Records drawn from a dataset

__________________________________________________

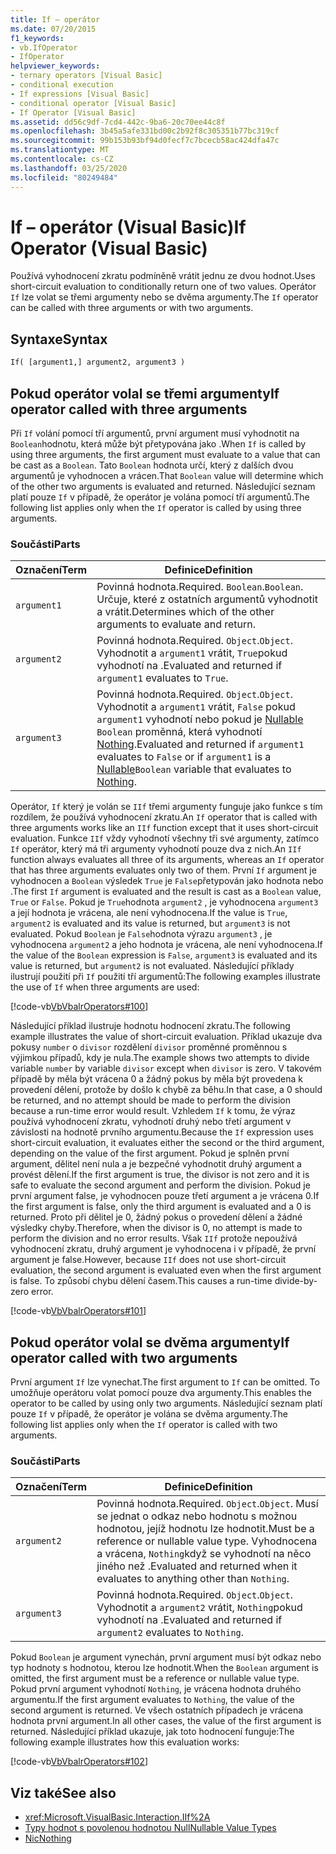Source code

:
 ```yaml
---
title: If – operátor
ms.date: 07/20/2015
f1_keywords:
- vb.IfOperator
- IfOperator
helpviewer_keywords:
- ternary operators [Visual Basic]
- conditional execution
- If expressions [Visual Basic]
- conditional operator [Visual Basic]
- If Operator [Visual Basic]
ms.assetid: dd56c9df-7cd4-442c-9ba6-20c70ee44c8f
ms.openlocfilehash: 3b45a5afe331bd00c2b92f8c305351b77bc319cf
ms.sourcegitcommit: 99b153b93bf94d0fecf7c7bcecb58ac424dfa47c
ms.translationtype: MT
ms.contentlocale: cs-CZ
ms.lasthandoff: 03/25/2020
ms.locfileid: "80249484"
---
```

# <a name="if-operator-visual-basic"></a><span data-ttu-id="2d2b3-102">If – operátor (Visual Basic)</span><span class="sxs-lookup"><span data-stu-id="2d2b3-102">If Operator (Visual Basic)</span></span>

<span data-ttu-id="2d2b3-103">Používá vyhodnocení zkratu podmíněně vrátit jednu ze dvou hodnot.</span><span class="sxs-lookup"><span data-stu-id="2d2b3-103">Uses short-circuit evaluation to conditionally return one of two values.</span></span> <span data-ttu-id="2d2b3-104">Operátor `If` lze volat se třemi argumenty nebo se dvěma argumenty.</span><span class="sxs-lookup"><span data-stu-id="2d2b3-104">The `If` operator can be called with three arguments or with two arguments.</span></span>

## <a name="syntax"></a><span data-ttu-id="2d2b3-105">Syntaxe</span><span class="sxs-lookup"><span data-stu-id="2d2b3-105">Syntax</span></span>

```vb
If( [argument1,] argument2, argument3 )
```

## <a name="if-operator-called-with-three-arguments"></a><span data-ttu-id="2d2b3-106">Pokud operátor volal se třemi argumenty</span><span class="sxs-lookup"><span data-stu-id="2d2b3-106">If operator called with three arguments</span></span>

<span data-ttu-id="2d2b3-107">Při `If` volání pomocí tří argumentů, první argument musí vyhodnotit na `Boolean`hodnotu, která může být přetypována jako .</span><span class="sxs-lookup"><span data-stu-id="2d2b3-107">When `If` is called by using three arguments, the first argument must evaluate to a value that can be cast as a `Boolean`.</span></span> <span data-ttu-id="2d2b3-108">Tato `Boolean` hodnota určí, který z dalších dvou argumentů je vyhodnocen a vrácen.</span><span class="sxs-lookup"><span data-stu-id="2d2b3-108">That `Boolean` value will determine which of the other two arguments is evaluated and returned.</span></span> <span data-ttu-id="2d2b3-109">Následující seznam platí pouze `If` v případě, že operátor je volána pomocí tří argumentů.</span><span class="sxs-lookup"><span data-stu-id="2d2b3-109">The following list applies only when the `If` operator is called by using three arguments.</span></span>

### <a name="parts"></a><span data-ttu-id="2d2b3-110">Součásti</span><span class="sxs-lookup"><span data-stu-id="2d2b3-110">Parts</span></span>

|<span data-ttu-id="2d2b3-111">Označení</span><span class="sxs-lookup"><span data-stu-id="2d2b3-111">Term</span></span>|<span data-ttu-id="2d2b3-112">Definice</span><span class="sxs-lookup"><span data-stu-id="2d2b3-112">Definition</span></span>|
|---|---|
|`argument1`|<span data-ttu-id="2d2b3-113">Povinná hodnota.</span><span class="sxs-lookup"><span data-stu-id="2d2b3-113">Required.</span></span> <span data-ttu-id="2d2b3-114">`Boolean`.</span><span class="sxs-lookup"><span data-stu-id="2d2b3-114">`Boolean`.</span></span> <span data-ttu-id="2d2b3-115">Určuje, které z ostatních argumentů vyhodnotit a vrátit.</span><span class="sxs-lookup"><span data-stu-id="2d2b3-115">Determines which of the other arguments to evaluate and return.</span></span>|
|`argument2`|<span data-ttu-id="2d2b3-116">Povinná hodnota.</span><span class="sxs-lookup"><span data-stu-id="2d2b3-116">Required.</span></span> <span data-ttu-id="2d2b3-117">`Object`.</span><span class="sxs-lookup"><span data-stu-id="2d2b3-117">`Object`.</span></span> <span data-ttu-id="2d2b3-118">Vyhodnotit a `argument1` vrátit, `True`pokud vyhodnotí na .</span><span class="sxs-lookup"><span data-stu-id="2d2b3-118">Evaluated and returned if `argument1` evaluates to `True`.</span></span>|
|`argument3`|<span data-ttu-id="2d2b3-119">Povinná hodnota.</span><span class="sxs-lookup"><span data-stu-id="2d2b3-119">Required.</span></span> <span data-ttu-id="2d2b3-120">`Object`.</span><span class="sxs-lookup"><span data-stu-id="2d2b3-120">`Object`.</span></span> <span data-ttu-id="2d2b3-121">Vyhodnotit a `argument1` vrátit, `False` pokud `argument1` vyhodnotí nebo pokud je [Nullable](../../../visual-basic/programming-guide/language-features/data-types/nullable-value-types.md) `Boolean` proměnná, která vyhodnotí [Nothing](../../../visual-basic/language-reference/nothing.md).</span><span class="sxs-lookup"><span data-stu-id="2d2b3-121">Evaluated and returned if `argument1` evaluates to `False` or if `argument1` is a [Nullable](../../../visual-basic/programming-guide/language-features/data-types/nullable-value-types.md)`Boolean` variable that evaluates to [Nothing](../../../visual-basic/language-reference/nothing.md).</span></span>|

<span data-ttu-id="2d2b3-122">Operátor, `If` který je volán se `IIf` třemi argumenty funguje jako funkce s tím rozdílem, že používá vyhodnocení zkratu.</span><span class="sxs-lookup"><span data-stu-id="2d2b3-122">An `If` operator that is called with three arguments works like an `IIf` function except that it uses short-circuit evaluation.</span></span> <span data-ttu-id="2d2b3-123">Funkce `IIf` vždy vyhodnotí všechny tři své argumenty, zatímco `If` operátor, který má tři argumenty vyhodnotí pouze dva z nich.</span><span class="sxs-lookup"><span data-stu-id="2d2b3-123">An `IIf` function always evaluates all three of its arguments, whereas an `If` operator that has three arguments evaluates only two of them.</span></span> <span data-ttu-id="2d2b3-124">První `If` argument je vyhodnocen a `Boolean` výsledek `True` je `False`přetypován jako hodnota nebo .</span><span class="sxs-lookup"><span data-stu-id="2d2b3-124">The first `If` argument is evaluated and the result is cast as a `Boolean` value, `True` or `False`.</span></span> <span data-ttu-id="2d2b3-125">Pokud je `True`hodnota `argument2` , je vyhodnocena `argument3` a její hodnota je vrácena, ale není vyhodnocena.</span><span class="sxs-lookup"><span data-stu-id="2d2b3-125">If the value is `True`, `argument2` is evaluated and its value is returned, but `argument3` is not evaluated.</span></span> <span data-ttu-id="2d2b3-126">Pokud `Boolean` je `False`hodnota výrazu `argument3` , je vyhodnocena `argument2` a jeho hodnota je vrácena, ale není vyhodnocena.</span><span class="sxs-lookup"><span data-stu-id="2d2b3-126">If the value of the `Boolean` expression is `False`, `argument3` is evaluated and its value is returned, but `argument2` is not evaluated.</span></span> <span data-ttu-id="2d2b3-127">Následující příklady ilustrují použití při `If` použití tří argumentů:</span><span class="sxs-lookup"><span data-stu-id="2d2b3-127">The following examples illustrate the use of `If` when three arguments are used:</span></span>

[!code-vb[VbVbalrOperators#100](~/samples/snippets/visualbasic/VS_Snippets_VBCSharp/VbVbalrOperators/VB/Class4.vb#100)]

<span data-ttu-id="2d2b3-128">Následující příklad ilustruje hodnotu hodnocení zkratu.</span><span class="sxs-lookup"><span data-stu-id="2d2b3-128">The following example illustrates the value of short-circuit evaluation.</span></span> <span data-ttu-id="2d2b3-129">Příklad ukazuje dva pokusy `number` o `divisor` rozdělení `divisor` proměnné proměnnou s výjimkou případů, kdy je nula.</span><span class="sxs-lookup"><span data-stu-id="2d2b3-129">The example shows two attempts to divide variable `number` by variable `divisor` except when `divisor` is zero.</span></span> <span data-ttu-id="2d2b3-130">V takovém případě by měla být vrácena 0 a žádný pokus by měla být provedena k provedení dělení, protože by došlo k chybě za běhu.</span><span class="sxs-lookup"><span data-stu-id="2d2b3-130">In that case, a 0 should be returned, and no attempt should be made to perform the division because a run-time error would result.</span></span> <span data-ttu-id="2d2b3-131">Vzhledem `If` k tomu, že výraz používá vyhodnocení zkratu, vyhodnotí druhý nebo třetí argument v závislosti na hodnotě prvního argumentu.</span><span class="sxs-lookup"><span data-stu-id="2d2b3-131">Because the `If` expression uses short-circuit evaluation, it evaluates either the second or the third argument, depending on the value of the first argument.</span></span> <span data-ttu-id="2d2b3-132">Pokud je splněn první argument, dělitel není nula a je bezpečné vyhodnotit druhý argument a provést dělení.</span><span class="sxs-lookup"><span data-stu-id="2d2b3-132">If the first argument is true, the divisor is not zero and it is safe to evaluate the second argument and perform the division.</span></span> <span data-ttu-id="2d2b3-133">Pokud je první argument false, je vyhodnocen pouze třetí argument a je vrácena 0.</span><span class="sxs-lookup"><span data-stu-id="2d2b3-133">If the first argument is false, only the third argument is evaluated and a 0 is returned.</span></span> <span data-ttu-id="2d2b3-134">Proto při dělitel je 0, žádný pokus o provedení dělení a žádné výsledky chyby.</span><span class="sxs-lookup"><span data-stu-id="2d2b3-134">Therefore, when the divisor is 0, no attempt is made to perform the division and no error results.</span></span> <span data-ttu-id="2d2b3-135">Však `IIf` protože nepoužívá vyhodnocení zkratu, druhý argument je vyhodnocena i v případě, že první argument je false.</span><span class="sxs-lookup"><span data-stu-id="2d2b3-135">However, because `IIf` does not use short-circuit evaluation, the second argument is evaluated even when the first argument is false.</span></span> <span data-ttu-id="2d2b3-136">To způsobí chybu dělení časem.</span><span class="sxs-lookup"><span data-stu-id="2d2b3-136">This causes a run-time divide-by-zero error.</span></span>

[!code-vb[VbVbalrOperators#101](~/samples/snippets/visualbasic/VS_Snippets_VBCSharp/VbVbalrOperators/VB/Class4.vb#101)]

## <a name="if-operator-called-with-two-arguments"></a><span data-ttu-id="2d2b3-137">Pokud operátor volal se dvěma argumenty</span><span class="sxs-lookup"><span data-stu-id="2d2b3-137">If operator called with two arguments</span></span>

<span data-ttu-id="2d2b3-138">První argument `If` lze vynechat.</span><span class="sxs-lookup"><span data-stu-id="2d2b3-138">The first argument to `If` can be omitted.</span></span> <span data-ttu-id="2d2b3-139">To umožňuje operátoru volat pomocí pouze dva argumenty.</span><span class="sxs-lookup"><span data-stu-id="2d2b3-139">This enables the operator to be called by using only two arguments.</span></span> <span data-ttu-id="2d2b3-140">Následující seznam platí pouze `If` v případě, že operátor je volána se dvěma argumenty.</span><span class="sxs-lookup"><span data-stu-id="2d2b3-140">The following list applies only when the `If` operator is called with two arguments.</span></span>

### <a name="parts"></a><span data-ttu-id="2d2b3-141">Součásti</span><span class="sxs-lookup"><span data-stu-id="2d2b3-141">Parts</span></span>

|<span data-ttu-id="2d2b3-142">Označení</span><span class="sxs-lookup"><span data-stu-id="2d2b3-142">Term</span></span>|<span data-ttu-id="2d2b3-143">Definice</span><span class="sxs-lookup"><span data-stu-id="2d2b3-143">Definition</span></span>|
|---|---|
|`argument2`|<span data-ttu-id="2d2b3-144">Povinná hodnota.</span><span class="sxs-lookup"><span data-stu-id="2d2b3-144">Required.</span></span> <span data-ttu-id="2d2b3-145">`Object`.</span><span class="sxs-lookup"><span data-stu-id="2d2b3-145">`Object`.</span></span> <span data-ttu-id="2d2b3-146">Musí se jednat o odkaz nebo hodnotu s možnou hodnotou, jejíž hodnotu lze hodnotit.</span><span class="sxs-lookup"><span data-stu-id="2d2b3-146">Must be a reference or nullable value type.</span></span> <span data-ttu-id="2d2b3-147">Vyhodnocena a vrácena, `Nothing`když se vyhodnotí na něco jiného než .</span><span class="sxs-lookup"><span data-stu-id="2d2b3-147">Evaluated and returned when it evaluates to anything other than `Nothing`.</span></span>|
|`argument3`|<span data-ttu-id="2d2b3-148">Povinná hodnota.</span><span class="sxs-lookup"><span data-stu-id="2d2b3-148">Required.</span></span> <span data-ttu-id="2d2b3-149">`Object`.</span><span class="sxs-lookup"><span data-stu-id="2d2b3-149">`Object`.</span></span> <span data-ttu-id="2d2b3-150">Vyhodnotit a `argument2` vrátit, `Nothing`pokud vyhodnotí na .</span><span class="sxs-lookup"><span data-stu-id="2d2b3-150">Evaluated and returned if `argument2` evaluates to `Nothing`.</span></span>|

<span data-ttu-id="2d2b3-151">Pokud `Boolean` je argument vynechán, první argument musí být odkaz nebo typ hodnoty s hodnotou, kterou lze hodnotit.</span><span class="sxs-lookup"><span data-stu-id="2d2b3-151">When the `Boolean` argument is omitted, the first argument must be a reference or nullable value type.</span></span> <span data-ttu-id="2d2b3-152">Pokud první argument vyhodnotí `Nothing`, je vrácena hodnota druhého argumentu.</span><span class="sxs-lookup"><span data-stu-id="2d2b3-152">If the first argument evaluates to `Nothing`, the value of the second argument is returned.</span></span> <span data-ttu-id="2d2b3-153">Ve všech ostatních případech je vrácena hodnota první argument.</span><span class="sxs-lookup"><span data-stu-id="2d2b3-153">In all other cases, the value of the first argument is returned.</span></span> <span data-ttu-id="2d2b3-154">Následující příklad ukazuje, jak toto hodnocení funguje:</span><span class="sxs-lookup"><span data-stu-id="2d2b3-154">The following example illustrates how this evaluation works:</span></span>

[!code-vb[VbVbalrOperators#102](~/samples/snippets/visualbasic/VS_Snippets_VBCSharp/VbVbalrOperators/VB/Class4.vb#102)]

## <a name="see-also"></a><span data-ttu-id="2d2b3-155">Viz také</span><span class="sxs-lookup"><span data-stu-id="2d2b3-155">See also</span></span>

- <xref:Microsoft.VisualBasic.Interaction.IIf%2A>
- [<span data-ttu-id="2d2b3-156">Typy hodnot s povolenou hodnotou Null</span><span class="sxs-lookup"><span data-stu-id="2d2b3-156">Nullable Value Types</span></span>](../../programming-guide/language-features/data-types/nullable-value-types.md)
- [<span data-ttu-id="2d2b3-157">Nic</span><span class="sxs-lookup"><span data-stu-id="2d2b3-157">Nothing</span></span>](../nothing.md)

__________________________________________________

In the entries above, find every line with the word "parts" and list it.

### <a name="parts"></a><span data-ttu-id="2d2b3-110">Součásti</span><span class="sxs-lookup"><span data-stu-id="2d2b3-110">Parts</span></span>
### <a name="parts"></a><span data-ttu-id="2d2b3-141">Součásti</span><span class="sxs-lookup"><span data-stu-id="2d2b3-141">Parts</span></span>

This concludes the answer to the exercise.